Nuestra democracia no murió el domingo 2 de junio. Ese relato del suicidio colectivo es, por decir lo menos, la claudicación de la inteligencia a descifrar la complejidad de nuestro presente. La coartada para no asumir las responsabilidades propias. La justificación paternalista de un fracaso. Desde luego que es inadmisible la intervención del Presidente, el contexto de violencia política con decenas de candidatos asesinados, la rentabilización electoral de la desigualdad, pero esta elección fue tan democrática como las que abrieron la transición y las alternancias. Una mayoría abrumadora dispuso quién es gobierno, quién oposición y qué peso relativo tienen. Refrendó confianza y castigó. No hay error o acierto a priori en el voto: hay decisión y consecuencias.
El resultado revela que las oposiciones, sociales y partidarias, hemos errado en el diagnóstico. Nos presentamos a esta elección con la premisa de que el enojo social era mayoritario y, peor aún, que se había instalado en la sociedad la añoranza al centrismo político de la transición. Desde las nubes autorreferentes de nuestros grupos de Twitter, planteamos la alternativa de la coalición de los partidos históricos como el mal necesario para salvar a México de su inminente ‘venezolización’. Desde las mesas de Polanco nos convencimos unos a otros de que la suma de huesos hace esqueletos, que la clase media era una identidad política sublevada ante las pulsiones autoritarias y el populismo económico, que había que salvar a los pobres de la dependencia de los programas sociales. De esas dádivas que esclavizan pero que no se tocan, por cierto. Desde la ingenuidad ‘ciudadanizadora’, le pedimos a los ciudadanos que votaran con la nariz tapada. El ‘anti’ como única razón de decisión.

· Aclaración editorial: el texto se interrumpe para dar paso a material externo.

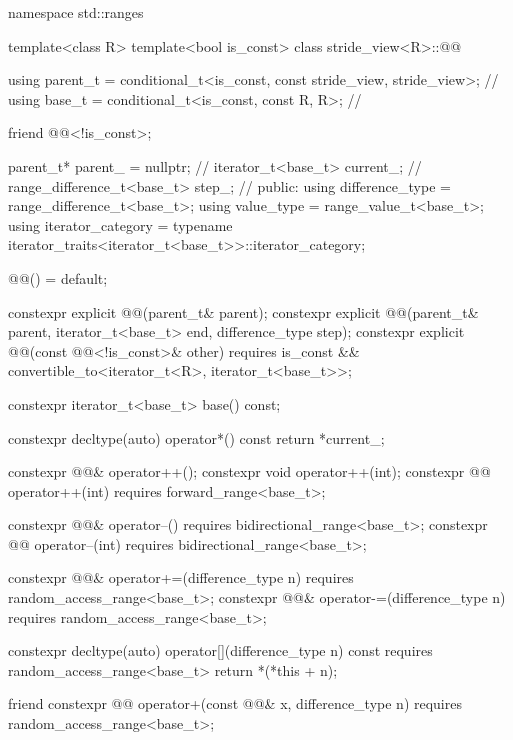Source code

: \begin{codeblock}
namespace std::ranges {
  template<class R>
  template<bool is_const>
  class stride_view<R>::@@ {
    using parent_t = conditional_t<is_const, const stride_view, stride_view>; // \expos
    using base_t = conditional_t<is_const, const R, R>;                       // \expos

    friend @@<!is_const>;

    parent_t* parent_ = nullptr;        // \expos
    iterator_t<base_t> current_{};      // \expos
    range_difference_t<base_t> step_{}; // \expos
  public:
    using difference_type = range_difference_t<base_t>;
    using value_type = range_value_t<base_t>;
    using iterator_category = typename iterator_traits<iterator_t<base_t>>::iterator_category;

    @@() = default;

    constexpr explicit @@(parent_t& parent);
    constexpr explicit @@(parent_t& parent, iterator_t<base_t> end, difference_type step);
    constexpr explicit @@(const @@<!is_const>& other)
      requires is_const && convertible_to<iterator_t<R>, iterator_t<base_t>>;

    constexpr iterator_t<base_t> base() const;

    constexpr decltype(auto) operator*() const { return *current_; }

    constexpr @@& operator++();
    constexpr void operator++(int);
    constexpr @@ operator++(int) requires forward_range<base_t>;

    constexpr @@& operator--() requires bidirectional_range<base_t>;
    constexpr @@ operator--(int) requires bidirectional_range<base_t>;

    constexpr @@& operator+=(difference_type n) requires random_access_range<base_t>;
    constexpr @@& operator-=(difference_type n) requires random_access_range<base_t>;

    constexpr decltype(auto) operator[](difference_type n) const
      requires random_access_range<base_t>
    { return *(*this + n); }

    friend constexpr @@ operator+(const @@& x, difference_type n)
      requires random_access_range<base_t>;

}}
\end{codeblock}
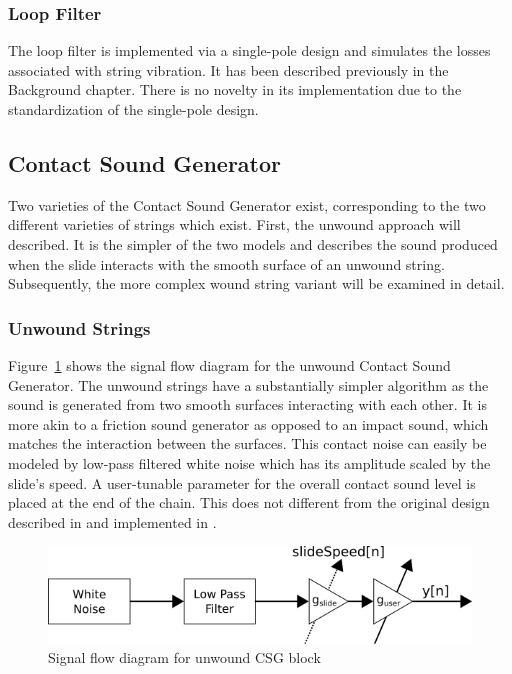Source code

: \documentclass[../main.tex]{subfiles}
\begin{document}
\subsubsection{Loop Filter}
The loop filter is implemented via a single-pole design and simulates the losses associated with string vibration. It has been described previously in the Background chapter. There is no novelty in its implementation due to the standardization of the single-pole design.

\subsection{Contact Sound Generator}
Two varieties of the Contact Sound Generator exist, corresponding to the two different varieties of strings which exist. First, the unwound approach will described. It is the simpler of the two models and describes the sound produced when the slide interacts with the smooth surface of an unwound string. Subsequently, the more complex wound string variant will be examined in detail.

\subsubsection{Unwound Strings}
Figure~\ref{fig:CSG_unwound} shows the signal flow diagram for the unwound Contact Sound Generator. The unwound strings have a substantially simpler algorithm as the sound is generated from two smooth surfaces interacting with each other. It is more akin to a friction sound generator as opposed to an impact sound, which matches the interaction between the surfaces. This contact noise can easily be modeled by low-pass filtered white noise which has its amplitude scaled by the slide's speed. A user-tunable parameter for the overall contact sound level is placed at the end of the chain. This does not different from the original design described in  and implemented in .

\begin{figure}[h]
    \centering
    \includegraphics[scale=.5]{./images/diagrams/CSG_unwound.png}
    \caption{Signal flow diagram for unwound CSG block}
    \label{fig:CSG_unwound}
\end{figure}
\end{document}
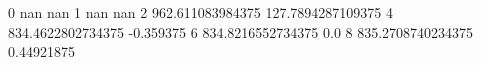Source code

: 0 nan nan
1 nan nan
2 962.611083984375 127.7894287109375
4 834.4622802734375 -0.359375
6 834.8216552734375 0.0
8 835.2708740234375 0.44921875
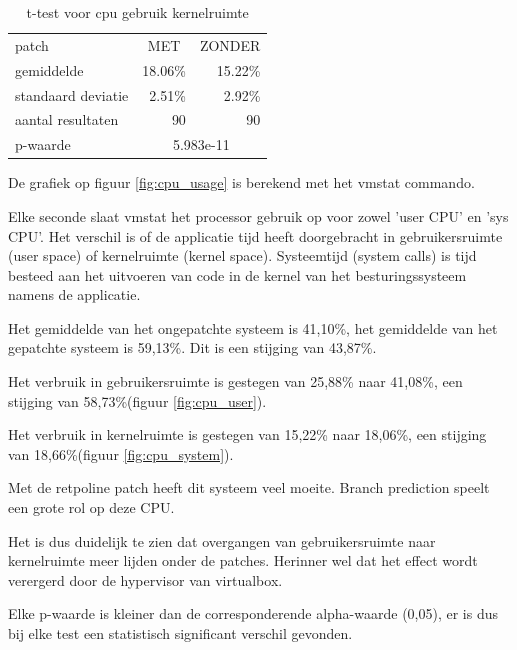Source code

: \begin{table}[]
	\centering
	\caption{t-test voor cpu gebruik kernelruimte}
	\label{t_cpu_sys}
	\begin{tabular}{l|rr}
		\hline
		patch              & \multicolumn{1}{c}{MET} & \multicolumn{1}{c}{ZONDER} \\
		gemiddelde         & 18.06\%                 & 15.22\%                    \\
		standaard deviatie & 2.51\%                  & 2.92\%                     \\
		aantal resultaten  & 90                      & 90                         \\ \hline
		p-waarde           & \multicolumn{2}{c|}{5.983e-11}                      
	\end{tabular}
\end{table}


De grafiek op figuur \ref{fig:cpu_usage} is berekend met het vmstat commando.

Elke seconde slaat vmstat het processor gebruik op voor zowel 'user CPU' en 'sys CPU'.
Het verschil is of de applicatie tijd heeft doorgebracht in gebruikersruimte (user space) of kernelruimte (kernel space).
Systeemtijd (system calls) is tijd besteed aan het uitvoeren van code in de kernel van het besturingssysteem namens de applicatie.

Het gemiddelde van het ongepatchte systeem is 41,10\%, het gemiddelde van het gepatchte systeem is 59,13\%. Dit is een stijging van 43,87\%.

Het verbruik in gebruikersruimte is gestegen van 25,88\% naar 41,08\%, een stijging van 58,73\%(figuur \ref{fig:cpu_user}).

Het verbruik in kernelruimte is gestegen van 15,22\% naar 18,06\%, een stijging van 18,66\%(figuur \ref{fig:cpu_system}).

Met de retpoline patch heeft dit systeem veel moeite. Branch prediction speelt een grote rol op deze CPU.

Het is dus duidelijk te zien dat overgangen van gebruikersruimte naar kernelruimte meer lijden onder de patches.
Herinner wel dat het effect wordt verergerd door de hypervisor van virtualbox.


Elke p-waarde is kleiner dan de corresponderende alpha-waarde (0,05), er is dus bij elke test een statistisch
significant verschil gevonden.







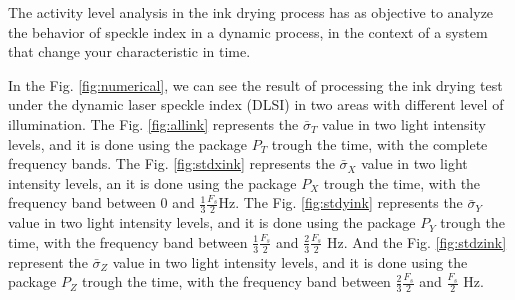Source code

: \documentclass[review]{elsarticle}
\begin{document}
The activity level analysis in the ink drying process has as objective to analyze 
the behavior of speckle index in a  dynamic process,
in the context of a system that change your characteristic in time. 

In the Fig. \ref{fig:numerical}, we can see the result of processing 
 the ink drying test under the dynamic laser speckle index (DLSI) in two areas with 
different level of illumination. The Fig. \ref{fig:allink}
represents the $\bar{\sigma}_T$ value in two light intensity levels, and it is done using the package $P_T$
trough the time, with the complete frequency bands.
The Fig. \ref{fig:stdxink}
represents the $\bar{\sigma}_X$ value in two light intensity levels, an it is done using the package $P_X$
trough the time, with the frequency band between $0$ and $\frac{1}{3}\frac{F_s}{2}$Hz.
The Fig. \ref{fig:stdyink}
represents the $\bar{\sigma}_Y$ value in two light intensity levels, and it is done using the package $P_Y$
trough the time, with the frequency band between $\frac{1}{3}\frac{F_s}{2}$ and $\frac{2}{3}\frac{F_s}{2}$ Hz.
And the Fig. \ref{fig:stdzink}
represent the $\bar{\sigma}_Z$ value in two light intensity levels, and it is done using the package $P_Z$
trough the time, with the frequency band between $\frac{2}{3}\frac{F_s}{2}$ and $\frac{F_s}{2}$ Hz.
\end{document}
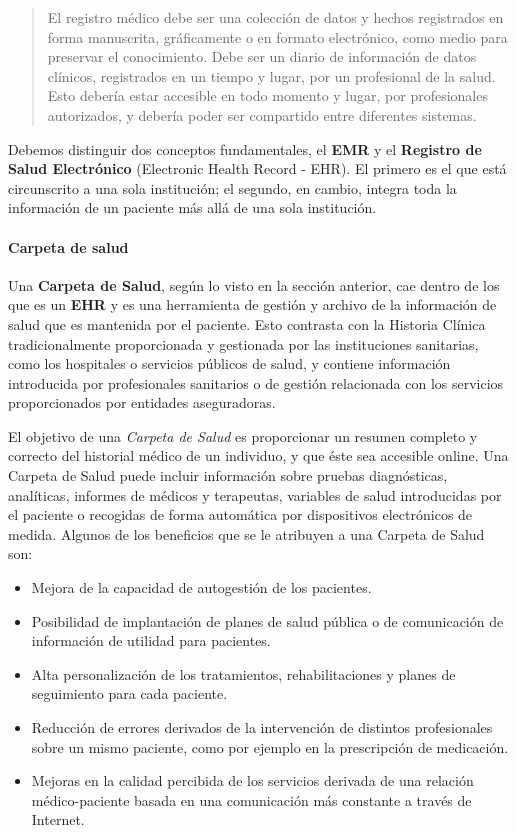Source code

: \begin{quote}
El registro médico debe ser una colección de datos y hechos registrados en forma manuscrita, gráficamente o en formato electrónico, como medio para preservar el conocimiento.
Debe ser un diario de información de datos clínicos, registrados en un tiempo y lugar, por un profesional de la salud. Esto debería estar accesible en todo momento y lugar, por profesionales autorizados, y debería poder ser compartido entre diferentes sistemas.
\end{quote}

Debemos distinguir dos conceptos fundamentales, el \textbf{EMR} y el \textbf{Registro de Salud Electrónico} (Electronic Health Record - EHR).
El primero es el que está circunscrito a una sola institución; el segundo, en cambio, integra toda la información de un paciente más allá de una sola institución.

\paragraph{Carpeta de salud}

Una \textbf{Carpeta de Salud}, según lo visto en la sección anterior, cae dentro de los que es un \textbf{EHR} y es una herramienta de gestión y archivo de la información de salud que es mantenida por el paciente.
Esto contrasta con la Historia Clínica tradicionalmente proporcionada y gestionada por las instituciones sanitarias,
como los hospitales o servicios públicos de salud,
y contiene información introducida por profesionales sanitarios o de gestión relacionada con los servicios proporcionados por entidades aseguradoras.

El objetivo de una \textit{Carpeta de Salud} es proporcionar un resumen completo y correcto del historial médico de un individuo, y que éste sea accesible online.
Una Carpeta de Salud puede incluir información sobre pruebas diagnósticas, analíticas, informes de médicos y terapeutas,
 variables de salud introducidas por el paciente o recogidas de forma automática por dispositivos electrónicos de medida.
Algunos de los beneficios que se le atribuyen a una Carpeta de Salud son:
	\begin{itemize}
        \item Mejora de la capacidad de autogestión de los pacientes.
	    \item Posibilidad de implantación de planes de salud pública o de comunicación de información de utilidad para pacientes.
	    \item Alta personalización de los tratamientos, rehabilitaciones y planes de seguimiento para cada paciente.
	    \item Reducción de errores derivados de la intervención de distintos profesionales sobre un mismo paciente, como por ejemplo en la prescripción de medicación.
	    \item Mejoras en la calidad percibida de los servicios derivada de una relación médico-paciente basada en una comunicación más constante a través de Internet.
	\end{itemize}


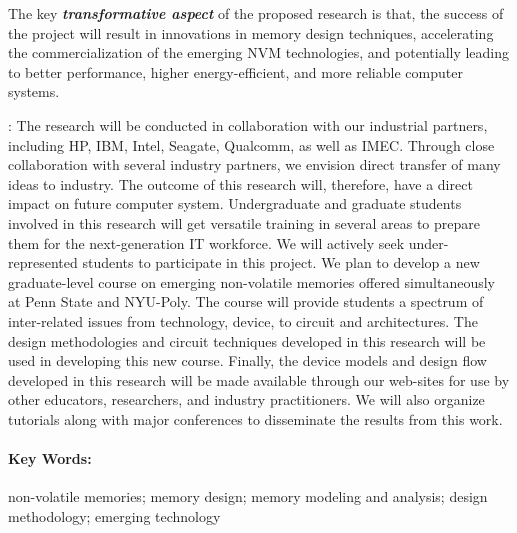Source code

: \documentclass[11pt,letterpaper]{article}
\begin{document}
The key \textit{\textbf{transformative aspect}} of the proposed research is that, the success of the project will result in innovations in memory design techniques, accelerating the commercialization of the emerging NVM technologies, and potentially leading to better performance, higher energy-efficient, and more reliable computer systems.

{}: The research will be conducted in collaboration with our industrial partners, including HP, IBM, Intel, Seagate, Qualcomm, as well as IMEC. Through close collaboration with several industry partners, we envision direct transfer of many ideas to industry. The outcome of this research will, therefore, have a direct impact on future computer system. Undergraduate and graduate students involved in this research will get versatile training in several areas to prepare them for the next-generation IT workforce. We will actively seek under-represented students to participate in this project. We plan to develop a new graduate-level course on emerging non-volatile memories offered simultaneously at Penn State and NYU-Poly. The course will provide students a spectrum of inter-related issues from technology, device, to circuit and architectures. The design methodologies and circuit techniques developed in this research will be used in developing this new course. Finally, the device models and design flow developed in this research will be made available through our web-sites for use by other educators, researchers, and industry practitioners. We will also organize tutorials along with major conferences to disseminate the results from this work.

\paragraph{\textbf{Key Words:}} non-volatile memories; memory design; memory modeling and analysis; design methodology; emerging technology
\end{document}
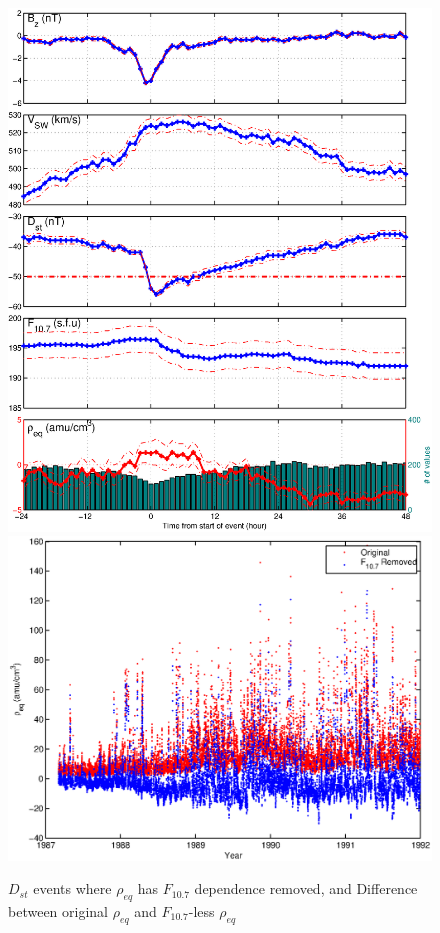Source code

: \documentclass[10pt,twocolumn]{article}
\begin{document}
\begin{figure}[htp!]
\centering
\includegraphics[scale=0.45]{paperfigures/stormavs-dst-nof107.eps}
\includegraphics[scale=0.5]{paperfigures/f107removed.eps}
\caption{$D_{st}$ events where $\rho_{eq}$ has $F_{10.7}$ dependence removed, and Difference between original $\rho_{eq}$ and $F_{10.7}$-less $\rho_{eq}$}
\label{nof107}
\end{figure}
\clearpage
\end{document}
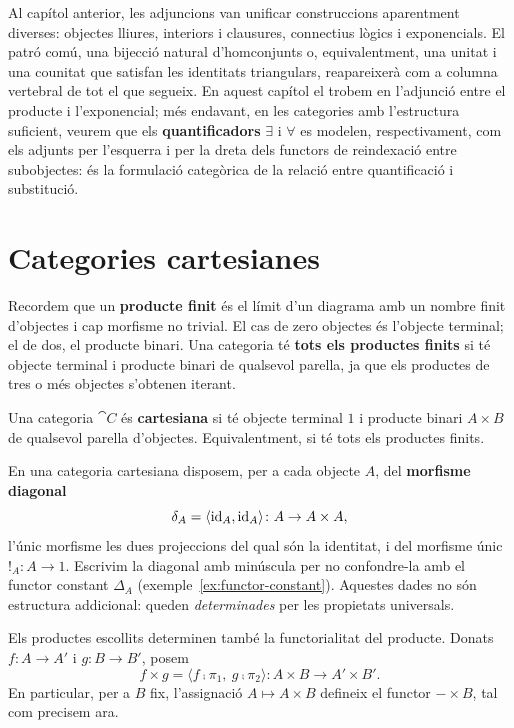 Al capítol anterior, les adjuncions van unificar construccions aparentment diverses: objectes lliures, interiors i clausures, connectius lògics i exponencials. El patró comú, una bijecció natural d'homconjunts o, equivalentment, una unitat i una counitat que satisfan les identitats triangulars, reapareixerà com a columna vertebral de tot el que segueix. En aquest capítol el trobem en l'adjunció entre el producte i l'exponencial; més endavant, en les categories amb l'estructura suficient, veurem que els \textbf{quantificadors} $\exists$ i $\forall$ es modelen, respectivament, com els adjunts per l'esquerra i per la dreta dels functors de reindexació entre subobjectes: és la formulació categòrica de la relació entre quantificació i substitució.

\section{Categories cartesianes}

Recordem que un \textbf{producte finit} és el límit d'un diagrama amb un nombre finit d'objectes i cap morfisme no trivial. El cas de zero objectes és l'objecte terminal; el de dos, el producte binari. Una categoria té \textbf{tots els productes finits} si té objecte terminal i producte binari de qualsevol parella, ja que els productes de tres o més objectes s'obtenen iterant.

\begin{definicio}
\label{def:cartesiana}
Una categoria $\cat{C}$ és \textbf{cartesiana} si té objecte terminal $1$ i producte binari $A\times B$ de qualsevol parella d'objectes. Equivalentment, si té tots els productes finits.
\end{definicio}

En una categoria cartesiana disposem, per a cada objecte $A$, del \textbf{morfisme diagonal}
\[
\delta_A=\langle\id_A,\id_A\rangle\colon A\to A\times A,
\]
l'únic morfisme les dues projeccions del qual són la identitat, i del morfisme únic $!_A\colon A\to 1$. Escrivim la diagonal amb minúscula per no confondre-la amb el functor constant $\Delta_A$ (exemple~\ref{ex:functor-constant}). Aquestes dades no són estructura addicional: queden \emph{determinades} per les propietats universals.

Els productes escollits determinen també la functorialitat del producte. Donats $f\colon A\to A'$ i $g\colon B\to B'$, posem
\[
f\times g=\langle f\comp\pi_1,\ g\comp\pi_2\rangle\colon A\times B\to A'\times B'.
\]
En particular, per a $B$ fix, l'assignació $A\mapsto A\times B$ defineix el functor $-\times B$, tal com precisem ara.

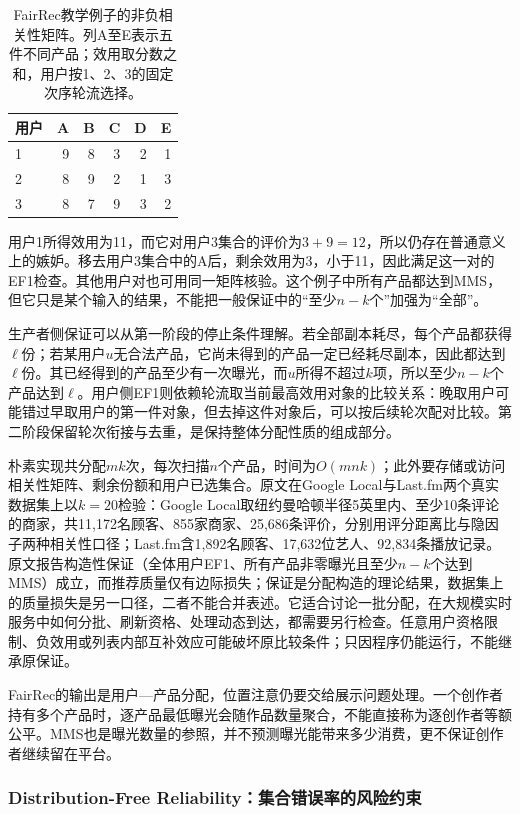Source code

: \begin{table}[htbp]
 \centering
 \small
 \begin{tabular}{@{}lrrrrr@{}}
  \toprule
  用户 & A & B & C & D & E \\
  \midrule
  1 & 9 & 8 & 3 & 2 & 1 \\
  2 & 8 & 9 & 2 & 1 & 3 \\
  3 & 8 & 7 & 9 & 3 & 2 \\
  \bottomrule
 \end{tabular}
 \caption{FairRec教学例子的非负相关性矩阵。列A至E表示五件不同产品；效用取分数之和，用户按1、2、3的固定次序轮流选择。}
 \label{tab:rs-fairrec-example}
\end{table}

用户1所得效用为11，而它对用户3集合的评价为$3+9=12$，所以仍存在普通意义上的嫉妒。移去用户3集合中的A后，剩余效用为3，小于11，因此满足这一对的EF1检查。其他用户对也可用同一矩阵核验。这个例子中所有产品都达到MMS，但它只是某个输入的结果，不能把一般保证中的“至少$n-k$个”加强为“全部”。

生产者侧保证可以从第一阶段的停止条件理解。若全部副本耗尽，每个产品都获得$\ell$份；若某用户$u$无合法产品，它尚未得到的产品一定已经耗尽副本，因此都达到$\ell$份。其已经得到的产品至少有一次曝光，而$u$所得不超过$k$项，所以至少$n-k$个产品达到$\ell$。用户侧EF1则依赖轮流取当前最高效用对象的比较关系：晚取用户可能错过早取用户的第一件对象，但去掉这件对象后，可以按后续轮次配对比较。第二阶段保留轮次衔接与去重，是保持整体分配性质的组成部分。

朴素实现共分配$mk$次，每次扫描$n$个产品，时间为$O(mnk)$；此外要存储或访问相关性矩阵、剩余份额和用户已选集合。原文在Google Local与Last.fm两个真实数据集上以$k=20$检验：Google Local取纽约曼哈顿半径5英里内、至少10条评论的商家，共11,172名顾客、855家商家、25,686条评价，分别用评分距离比与隐因子两种相关性口径；Last.fm含1,892名顾客、17,632位艺人、92,834条播放记录。原文报告构造性保证（全体用户EF1、所有产品非零曝光且至少$n-k$个达到MMS）成立，而推荐质量仅有边际损失；保证是分配构造的理论结果，数据集上的质量损失是另一口径，二者不能合并表述。它适合讨论一批分配，在大规模实时服务中如何分批、刷新资格、处理动态到达，都需要另行检查。任意用户资格限制、负效用或列表内部互补效应可能破坏原比较条件；只因程序仍能运行，不能继承原保证。

FairRec的输出是用户—产品分配，位置注意仍要交给展示问题处理。一个创作者持有多个产品时，逐产品最低曝光会随作品数量聚合，不能直接称为逐创作者等额公平。MMS也是曝光数量的参照，并不预测曝光能带来多少消费，更不保证创作者继续留在平台。

\subsubsection{Distribution-Free Reliability：集合错误率的风险约束}
\label{sec:rs-distribution-free-reliability}

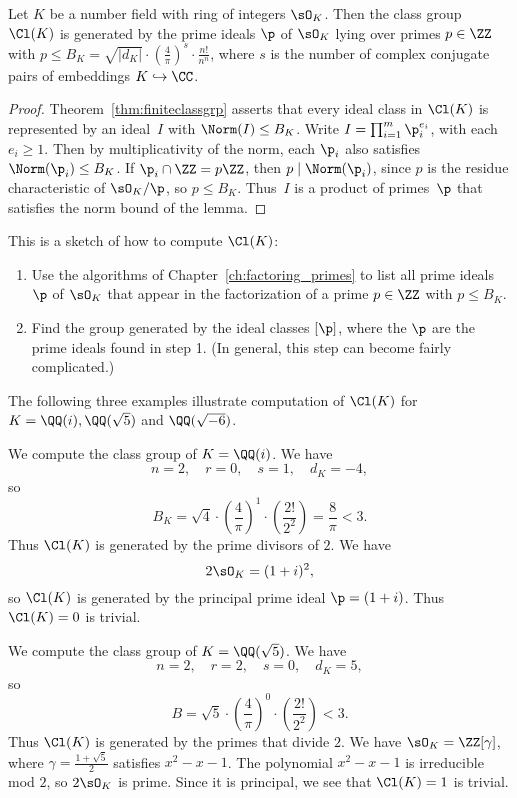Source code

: \begin{lemma}
	Let $K$ be a number field with ring of integers $\sO_K$.  Then the
	class group $\Cl(K)$ is generated by the prime ideals $\p$ of $\sO_K$
	lying over primes $p\in\ZZ$ with $p\leq B_K = \sqrt{|d_K|}\cdot
	\left(\frac{4}{\pi}\right)^s\cdot \frac{n!}{n^n}$,
	where $s$ is the number of complex conjugate pairs of embeddings
	$K \hookrightarrow \CC$.
\end{lemma}
\begin{proof}
	Theorem~\ref{thm:finiteclassgrp}
	asserts that every ideal class in $\Cl(K)$ is represented by
	an ideal~$I$ with $\Norm(I)\leq B_K$.  Write $I=\prod_{i=1}^m
	\p_i^{e_i}$, with each $e_i\geq 1$.  Then by multiplicativity of the
	norm, each $\p_i$ also satisfies $\Norm(\p_i)\leq B_K$.  If $\p_i \cap
	\ZZ = p\ZZ$, then $p\mid \Norm(\p_i)$, since $p$ is the residue
	characteristic of $\sO_K/\p$, so $p\leq B_K$. Thus~$I$ is a product of
	primes~$\p$ that satisfies the norm bound of the lemma.
\end{proof}

This is a sketch of how to compute $\Cl(K)$:
\begin{enumerate}
	\item Use the algorithms of Chapter~\ref{ch:factoring_primes} to list all
	prime ideals $\p$ of $\sO_K$ that appear in the factorization
	of a prime $p\in \ZZ$ with $p\leq B_K$.
	\item Find the group generated  by the ideal
	classes $[\p]$, where the $\p$ are the prime ideals
	found in step 1.  (In general, this step can become
	fairly complicated.)
\end{enumerate}
The following three examples illustrate computation of $\Cl(K)$
for $K=\QQ(i), \QQ(\sqrt{5})$ and $\QQ(\sqrt{-6})$.
\begin{example}
	We compute the class group of $K=\QQ(i)$.  We have
	$$
	n = 2, \quad r=0, \quad s=1, \quad d_K = -4,
	$$
	so
	$$
	B_K = \sqrt{4}\cdot \left(\frac{4}{\pi}\right)^1
	\cdot\left(\frac{2!}{2^2}\right) = \frac{8}{\pi} <3.
	$$
	Thus $\Cl(K)$ is generated by the prime divisors
	of $2$.  We have
	$$
	2\sO_K = (1+i)^2,
	$$
	so $\Cl(K)$ is generated by the principal prime
	ideal $\p=(1+i)$. Thus $\Cl(K)=0$ is trivial.
\end{example}

\begin{example}
	We compute the class group of $K=\QQ(\sqrt{5})$.
	We have
	$$
	n = 2, \quad r = 2, \quad s=0, \quad d_K = 5,
	$$
	so
	$$
	B = \sqrt{5}\cdot \left(\frac{4}{\pi}\right)^0
	\cdot \left(\frac{2!}{2^2}\right) < 3.
	$$
	Thus $\Cl(K)$ is generated by the primes that divide $2$.
	We have $\sO_K=\ZZ[\gamma]$, where $\gamma=\frac{1+\sqrt{5}}{2}$
	satisfies $x^2-x-1$.   The polynomial $x^2-x-1$ is irreducible
	mod $2$, so $2\sO_K$ is prime.  Since it is principal, we see
	that $\Cl(K)=1$ is trivial.
\end{example}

El régimen de la transición llegó a su fin. Las urnas dicen que el pluralismo ‘cacha todo’, el poder compartido y el modelo de desarrollo basado en hacer crecer el pastel, no son bienes públicos apreciados por las mayorías. Podemos creer que esa es la receta correcta de las naciones prósperas, pero lo cierto es que fallamos en la pedagogía política de su defensa. Un nuevo régimen se ha refrendado electoralmente. De manera inequitativa, sí, pero indudablemente legítima. Ese régimen es la combinación de una base social con identidad política y social –un nosotros–, un presidencialismo fuerte y con capacidad de realización, una economía que derrama sin crisis o sobresaltos y, sobre todo, una democracia en la que los muchos que no tienen voz, sí deciden.
Claro que hay riesgos en la concentración de poder. Nada nos exime de una deriva autoritaria con la destrucción del Poder Judicial o la restauración de la presidencia que es voluntad sin Constitución. Pero precisamente porque la democracia no ha muerto, es posible rehacer la alternativa y contener las tentaciones autocráticas. Y lo primero por hacer es dejar de regañar a los ciudadanos o esconder la culpa detrás del fantasma del fraude. Si es que algo aprendimos del domingo.